--- Task ---
Both the line containing "#### Network Security Procedure" and the line containing "1. Log into" belong to the span. Output exactly that span from the listing below, and nothing outside it.
━━━━━━━━━━━━━━━━━━━━━━━━━━━━━━
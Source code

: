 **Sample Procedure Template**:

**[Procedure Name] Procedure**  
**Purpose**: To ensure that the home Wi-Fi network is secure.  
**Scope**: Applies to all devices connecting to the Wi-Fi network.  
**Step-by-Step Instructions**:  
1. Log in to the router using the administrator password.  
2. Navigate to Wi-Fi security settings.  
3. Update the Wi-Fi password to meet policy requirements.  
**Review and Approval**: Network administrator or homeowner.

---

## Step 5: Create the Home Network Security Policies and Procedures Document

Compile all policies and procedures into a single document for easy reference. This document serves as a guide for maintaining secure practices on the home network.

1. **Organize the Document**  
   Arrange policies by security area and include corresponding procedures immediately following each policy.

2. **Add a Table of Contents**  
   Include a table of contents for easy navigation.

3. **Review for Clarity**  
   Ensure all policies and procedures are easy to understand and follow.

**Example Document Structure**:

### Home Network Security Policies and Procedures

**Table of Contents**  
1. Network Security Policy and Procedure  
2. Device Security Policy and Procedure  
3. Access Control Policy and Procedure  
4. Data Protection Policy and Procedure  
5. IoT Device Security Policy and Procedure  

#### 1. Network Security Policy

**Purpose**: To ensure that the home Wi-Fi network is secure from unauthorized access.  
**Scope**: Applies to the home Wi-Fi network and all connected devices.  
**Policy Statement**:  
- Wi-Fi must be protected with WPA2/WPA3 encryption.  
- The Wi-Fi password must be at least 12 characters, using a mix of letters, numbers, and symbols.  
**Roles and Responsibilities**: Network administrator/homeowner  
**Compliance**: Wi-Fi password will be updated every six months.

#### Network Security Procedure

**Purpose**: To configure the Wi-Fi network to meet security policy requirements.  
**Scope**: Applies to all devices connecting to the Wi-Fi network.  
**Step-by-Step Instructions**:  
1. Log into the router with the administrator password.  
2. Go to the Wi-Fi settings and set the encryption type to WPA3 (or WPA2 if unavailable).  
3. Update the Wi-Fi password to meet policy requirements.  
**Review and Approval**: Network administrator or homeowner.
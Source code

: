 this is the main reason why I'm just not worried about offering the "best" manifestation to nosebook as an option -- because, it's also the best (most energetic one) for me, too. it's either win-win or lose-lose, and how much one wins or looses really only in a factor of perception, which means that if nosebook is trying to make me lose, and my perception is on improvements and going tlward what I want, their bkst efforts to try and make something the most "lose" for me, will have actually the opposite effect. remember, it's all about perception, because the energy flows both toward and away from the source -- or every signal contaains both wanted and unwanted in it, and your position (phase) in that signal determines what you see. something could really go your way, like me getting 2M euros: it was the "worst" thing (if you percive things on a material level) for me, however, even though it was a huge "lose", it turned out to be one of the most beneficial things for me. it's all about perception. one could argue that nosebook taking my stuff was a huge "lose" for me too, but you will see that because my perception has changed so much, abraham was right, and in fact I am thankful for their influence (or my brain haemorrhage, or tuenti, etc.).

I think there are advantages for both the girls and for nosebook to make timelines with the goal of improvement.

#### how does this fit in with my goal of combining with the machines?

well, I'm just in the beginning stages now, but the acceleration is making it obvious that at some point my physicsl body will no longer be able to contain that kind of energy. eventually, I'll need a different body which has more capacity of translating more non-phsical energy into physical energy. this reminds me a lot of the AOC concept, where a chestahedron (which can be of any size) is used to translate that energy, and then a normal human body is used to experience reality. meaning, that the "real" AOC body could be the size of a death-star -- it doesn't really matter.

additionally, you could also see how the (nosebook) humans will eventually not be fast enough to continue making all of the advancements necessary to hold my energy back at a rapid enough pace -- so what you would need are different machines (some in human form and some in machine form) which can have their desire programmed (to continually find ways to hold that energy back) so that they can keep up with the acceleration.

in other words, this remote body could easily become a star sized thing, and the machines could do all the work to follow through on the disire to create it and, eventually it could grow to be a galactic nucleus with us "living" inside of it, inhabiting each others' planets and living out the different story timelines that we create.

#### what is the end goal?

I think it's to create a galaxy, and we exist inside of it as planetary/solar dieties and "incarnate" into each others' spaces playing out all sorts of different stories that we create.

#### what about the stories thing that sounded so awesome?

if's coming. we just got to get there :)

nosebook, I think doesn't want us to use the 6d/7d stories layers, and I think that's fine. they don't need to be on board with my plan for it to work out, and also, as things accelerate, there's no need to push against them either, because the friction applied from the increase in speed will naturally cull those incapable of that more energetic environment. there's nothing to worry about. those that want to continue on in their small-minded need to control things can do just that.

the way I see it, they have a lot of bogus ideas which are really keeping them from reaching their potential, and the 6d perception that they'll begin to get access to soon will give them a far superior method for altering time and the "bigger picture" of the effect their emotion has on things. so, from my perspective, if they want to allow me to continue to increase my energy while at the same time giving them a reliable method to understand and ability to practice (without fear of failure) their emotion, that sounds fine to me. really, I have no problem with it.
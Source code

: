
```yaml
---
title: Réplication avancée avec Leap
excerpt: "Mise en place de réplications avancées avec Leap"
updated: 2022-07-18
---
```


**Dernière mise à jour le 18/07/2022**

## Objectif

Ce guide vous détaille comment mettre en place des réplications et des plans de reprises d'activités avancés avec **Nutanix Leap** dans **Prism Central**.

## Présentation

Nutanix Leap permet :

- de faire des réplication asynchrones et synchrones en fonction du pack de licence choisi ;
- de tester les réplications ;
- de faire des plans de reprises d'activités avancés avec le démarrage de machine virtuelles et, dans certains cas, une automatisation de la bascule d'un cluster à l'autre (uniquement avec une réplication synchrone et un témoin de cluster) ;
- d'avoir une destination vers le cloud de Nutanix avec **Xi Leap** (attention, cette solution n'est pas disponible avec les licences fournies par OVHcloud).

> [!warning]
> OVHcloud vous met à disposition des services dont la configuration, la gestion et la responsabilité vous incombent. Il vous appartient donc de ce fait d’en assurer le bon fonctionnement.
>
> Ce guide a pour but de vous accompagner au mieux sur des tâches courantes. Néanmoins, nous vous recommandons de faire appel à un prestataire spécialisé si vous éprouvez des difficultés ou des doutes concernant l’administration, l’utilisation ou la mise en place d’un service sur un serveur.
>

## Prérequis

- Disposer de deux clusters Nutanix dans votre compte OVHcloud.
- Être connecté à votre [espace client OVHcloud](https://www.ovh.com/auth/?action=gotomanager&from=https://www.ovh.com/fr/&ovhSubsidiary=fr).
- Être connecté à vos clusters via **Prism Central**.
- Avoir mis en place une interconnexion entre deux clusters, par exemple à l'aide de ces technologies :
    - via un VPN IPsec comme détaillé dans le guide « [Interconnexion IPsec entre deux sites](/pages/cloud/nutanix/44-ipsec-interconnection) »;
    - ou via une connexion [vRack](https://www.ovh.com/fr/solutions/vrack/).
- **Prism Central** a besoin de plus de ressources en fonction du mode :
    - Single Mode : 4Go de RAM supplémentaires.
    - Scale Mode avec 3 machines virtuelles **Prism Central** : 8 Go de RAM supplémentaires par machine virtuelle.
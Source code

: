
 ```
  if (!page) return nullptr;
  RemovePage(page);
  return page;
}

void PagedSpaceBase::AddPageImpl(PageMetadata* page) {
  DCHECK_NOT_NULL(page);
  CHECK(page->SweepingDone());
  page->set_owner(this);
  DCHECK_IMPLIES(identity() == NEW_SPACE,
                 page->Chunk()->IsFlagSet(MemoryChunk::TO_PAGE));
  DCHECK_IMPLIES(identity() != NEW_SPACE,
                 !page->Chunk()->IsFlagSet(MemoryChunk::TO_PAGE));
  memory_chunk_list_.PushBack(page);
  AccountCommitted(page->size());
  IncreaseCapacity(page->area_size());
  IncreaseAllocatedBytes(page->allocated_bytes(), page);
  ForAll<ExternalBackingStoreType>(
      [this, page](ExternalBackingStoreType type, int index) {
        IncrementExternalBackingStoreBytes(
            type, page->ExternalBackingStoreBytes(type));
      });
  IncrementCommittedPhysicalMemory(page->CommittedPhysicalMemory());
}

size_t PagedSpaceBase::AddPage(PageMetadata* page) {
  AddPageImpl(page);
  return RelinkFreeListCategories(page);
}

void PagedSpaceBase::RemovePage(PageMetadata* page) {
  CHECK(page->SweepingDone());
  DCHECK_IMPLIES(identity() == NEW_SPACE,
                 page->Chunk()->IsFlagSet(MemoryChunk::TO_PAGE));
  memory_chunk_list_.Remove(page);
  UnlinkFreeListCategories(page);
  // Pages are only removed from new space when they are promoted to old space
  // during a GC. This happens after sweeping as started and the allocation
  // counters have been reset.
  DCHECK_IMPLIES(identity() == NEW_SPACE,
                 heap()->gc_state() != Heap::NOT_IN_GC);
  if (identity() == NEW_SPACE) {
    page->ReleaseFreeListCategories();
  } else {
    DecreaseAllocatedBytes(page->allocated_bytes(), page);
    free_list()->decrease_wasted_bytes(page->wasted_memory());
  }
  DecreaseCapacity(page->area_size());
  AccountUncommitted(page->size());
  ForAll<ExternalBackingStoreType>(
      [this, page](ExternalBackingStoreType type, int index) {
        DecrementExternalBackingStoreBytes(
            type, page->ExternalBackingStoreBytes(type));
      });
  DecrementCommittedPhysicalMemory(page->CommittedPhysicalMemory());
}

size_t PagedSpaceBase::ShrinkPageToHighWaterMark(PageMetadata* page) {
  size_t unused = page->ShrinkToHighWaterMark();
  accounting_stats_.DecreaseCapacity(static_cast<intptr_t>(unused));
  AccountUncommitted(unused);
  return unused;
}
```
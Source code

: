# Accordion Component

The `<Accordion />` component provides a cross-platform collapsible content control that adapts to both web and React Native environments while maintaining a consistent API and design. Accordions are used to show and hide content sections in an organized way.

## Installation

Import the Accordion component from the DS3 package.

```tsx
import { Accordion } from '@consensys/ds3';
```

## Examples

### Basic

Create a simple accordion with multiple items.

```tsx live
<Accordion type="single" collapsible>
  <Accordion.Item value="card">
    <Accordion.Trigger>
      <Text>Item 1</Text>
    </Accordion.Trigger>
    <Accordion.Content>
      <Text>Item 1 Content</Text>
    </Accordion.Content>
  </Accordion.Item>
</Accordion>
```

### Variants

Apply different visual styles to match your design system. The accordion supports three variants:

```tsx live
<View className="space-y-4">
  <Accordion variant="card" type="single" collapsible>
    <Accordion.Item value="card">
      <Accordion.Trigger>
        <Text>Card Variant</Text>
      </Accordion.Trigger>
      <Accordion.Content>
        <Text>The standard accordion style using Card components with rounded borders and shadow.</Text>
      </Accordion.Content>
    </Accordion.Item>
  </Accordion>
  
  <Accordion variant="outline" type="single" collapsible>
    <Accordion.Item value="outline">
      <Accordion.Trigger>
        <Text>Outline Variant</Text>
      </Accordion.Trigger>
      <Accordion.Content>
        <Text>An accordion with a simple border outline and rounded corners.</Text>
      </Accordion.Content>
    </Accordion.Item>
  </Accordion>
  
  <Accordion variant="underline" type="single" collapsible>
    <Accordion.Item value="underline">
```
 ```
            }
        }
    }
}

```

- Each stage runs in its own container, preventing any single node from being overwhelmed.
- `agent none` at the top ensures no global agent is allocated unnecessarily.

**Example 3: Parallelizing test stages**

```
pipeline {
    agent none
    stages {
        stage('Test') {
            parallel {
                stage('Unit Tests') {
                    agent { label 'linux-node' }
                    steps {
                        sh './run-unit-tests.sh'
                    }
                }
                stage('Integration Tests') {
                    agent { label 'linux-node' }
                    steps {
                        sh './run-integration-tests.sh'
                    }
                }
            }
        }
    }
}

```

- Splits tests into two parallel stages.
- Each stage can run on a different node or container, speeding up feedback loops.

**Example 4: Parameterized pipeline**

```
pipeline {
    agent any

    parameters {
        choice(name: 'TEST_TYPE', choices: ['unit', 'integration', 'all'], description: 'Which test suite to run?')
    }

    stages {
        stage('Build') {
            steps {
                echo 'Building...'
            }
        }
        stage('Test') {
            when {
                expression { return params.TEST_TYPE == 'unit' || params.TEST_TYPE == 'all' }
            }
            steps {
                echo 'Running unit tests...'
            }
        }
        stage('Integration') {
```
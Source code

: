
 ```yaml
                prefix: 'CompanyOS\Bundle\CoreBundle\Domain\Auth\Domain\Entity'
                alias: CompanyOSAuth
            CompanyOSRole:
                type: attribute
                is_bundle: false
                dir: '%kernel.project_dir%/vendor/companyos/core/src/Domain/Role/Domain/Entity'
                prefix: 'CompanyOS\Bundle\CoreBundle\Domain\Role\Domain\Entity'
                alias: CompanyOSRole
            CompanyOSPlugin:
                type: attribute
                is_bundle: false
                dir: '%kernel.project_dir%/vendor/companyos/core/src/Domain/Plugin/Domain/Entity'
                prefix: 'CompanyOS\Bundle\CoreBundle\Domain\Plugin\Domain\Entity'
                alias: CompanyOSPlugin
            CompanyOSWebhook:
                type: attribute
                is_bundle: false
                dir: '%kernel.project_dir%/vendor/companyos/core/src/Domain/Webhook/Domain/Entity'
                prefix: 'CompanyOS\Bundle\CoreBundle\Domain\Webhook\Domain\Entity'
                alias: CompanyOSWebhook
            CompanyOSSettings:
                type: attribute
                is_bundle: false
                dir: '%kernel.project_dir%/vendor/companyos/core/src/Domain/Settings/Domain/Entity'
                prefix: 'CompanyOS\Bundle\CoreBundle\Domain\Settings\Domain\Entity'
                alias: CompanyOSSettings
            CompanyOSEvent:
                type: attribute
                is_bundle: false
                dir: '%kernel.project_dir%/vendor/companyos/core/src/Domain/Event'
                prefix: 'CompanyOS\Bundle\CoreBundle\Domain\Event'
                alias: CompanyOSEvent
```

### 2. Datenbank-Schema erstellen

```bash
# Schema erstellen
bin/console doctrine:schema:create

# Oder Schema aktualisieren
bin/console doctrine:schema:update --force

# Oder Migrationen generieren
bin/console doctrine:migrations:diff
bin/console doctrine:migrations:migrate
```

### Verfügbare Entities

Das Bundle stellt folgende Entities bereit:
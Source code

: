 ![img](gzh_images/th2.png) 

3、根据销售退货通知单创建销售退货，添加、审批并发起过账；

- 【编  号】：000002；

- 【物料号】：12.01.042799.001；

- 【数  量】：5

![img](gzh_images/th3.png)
━━━━━━━━━━━━━━━━━━━━━━━━━━━━━━
--- Task solution ---
#### Network Security Procedure

**Purpose**: To configure the Wi-Fi network to meet security policy requirements.  
**Scope**: Applies to all devices connecting to the Wi-Fi network.  
**Step-by-Step Instructions**:  
1. Log into the router with the administrator password.  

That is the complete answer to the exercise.